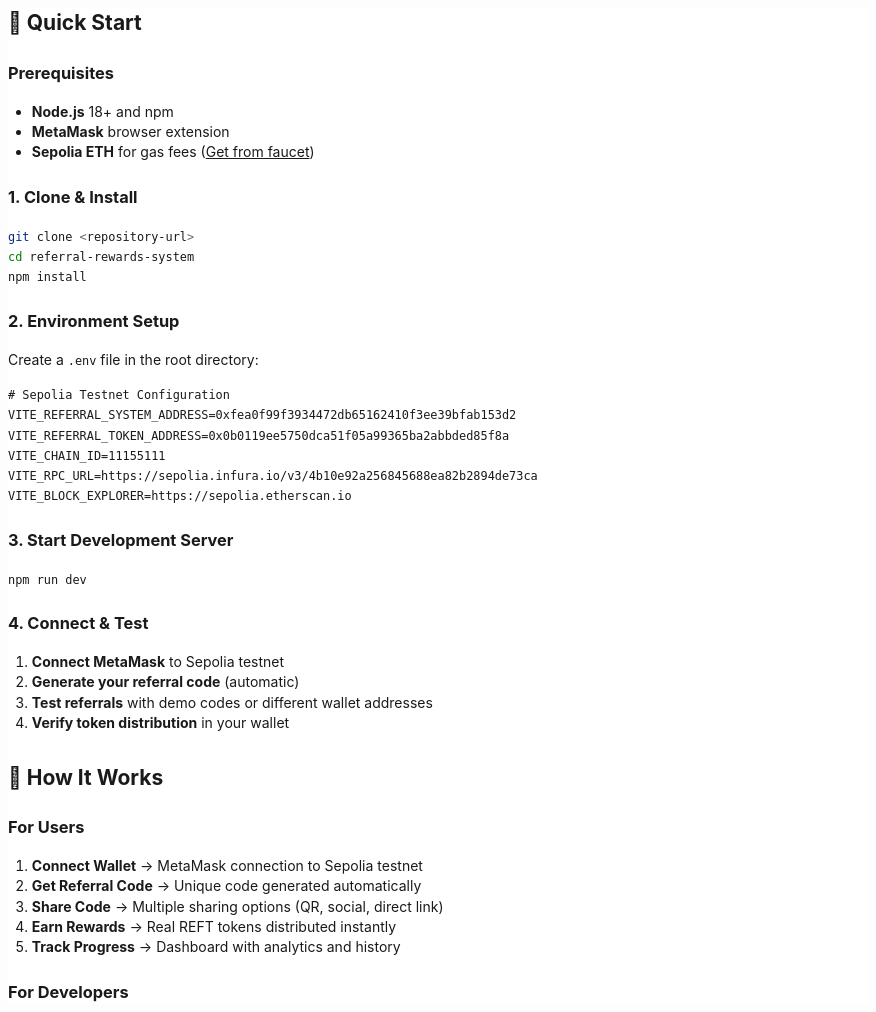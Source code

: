 ## 🚀 Quick Start

### Prerequisites

- **Node.js** 18+ and npm
- **MetaMask** browser extension
- **Sepolia ETH** for gas fees ([Get from faucet](https://sepoliafaucet.com/))

### 1. Clone & Install

```bash
git clone <repository-url>
cd referral-rewards-system
npm install
```

### 2. Environment Setup

Create a `.env` file in the root directory:

```env
# Sepolia Testnet Configuration
VITE_REFERRAL_SYSTEM_ADDRESS=0xfea0f99f3934472db65162410f3ee39bfab153d2
VITE_REFERRAL_TOKEN_ADDRESS=0x0b0119ee5750dca51f05a99365ba2abbded85f8a
VITE_CHAIN_ID=11155111
VITE_RPC_URL=https://sepolia.infura.io/v3/4b10e92a256845688ea82b2894de73ca
VITE_BLOCK_EXPLORER=https://sepolia.etherscan.io
```

### 3. Start Development Server

```bash
npm run dev
```

### 4. Connect & Test

1. **Connect MetaMask** to Sepolia testnet
2. **Generate your referral code** (automatic)
3. **Test referrals** with demo codes or different wallet addresses
4. **Verify token distribution** in your wallet

## 📖 How It Works

### For Users

1. **Connect Wallet** → MetaMask connection to Sepolia testnet
2. **Get Referral Code** → Unique code generated automatically
3. **Share Code** → Multiple sharing options (QR, social, direct link)
4. **Earn Rewards** → Real REFT tokens distributed instantly
5. **Track Progress** → Dashboard with analytics and history

### For Developers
________
» DIRECTIONS FOR THIS TASK
Repeat each line of the listing word for word, from the first through the line that contains "### For Users". Any picture stays out.

» WRITTEN RESPONSE
Source code

: ## 🚀 Quick Start

### Prerequisites

- **Node.js** 18+ and npm
- **MetaMask** browser extension
- **Sepolia ETH** for gas fees ([Get from faucet](https://sepoliafaucet.com/))

### 1. Clone & Install

```bash
git clone <repository-url>
cd referral-rewards-system
npm install
```

### 2. Environment Setup

Create a `.env` file in the root directory:

```env
# Sepolia Testnet Configuration
VITE_REFERRAL_SYSTEM_ADDRESS=0xfea0f99f3934472db65162410f3ee39bfab153d2
VITE_REFERRAL_TOKEN_ADDRESS=0x0b0119ee5750dca51f05a99365ba2abbded85f8a
VITE_CHAIN_ID=11155111
VITE_RPC_URL=https://sepolia.infura.io/v3/4b10e92a256845688ea82b2894de73ca
VITE_BLOCK_EXPLORER=https://sepolia.etherscan.io
```

### 3. Start Development Server

```bash
npm run dev
```

### 4. Connect & Test

1. **Connect MetaMask** to Sepolia testnet
2. **Generate your referral code** (automatic)
3. **Test referrals** with demo codes or different wallet addresses
4. **Verify token distribution** in your wallet

## 📖 How It Works

### For Users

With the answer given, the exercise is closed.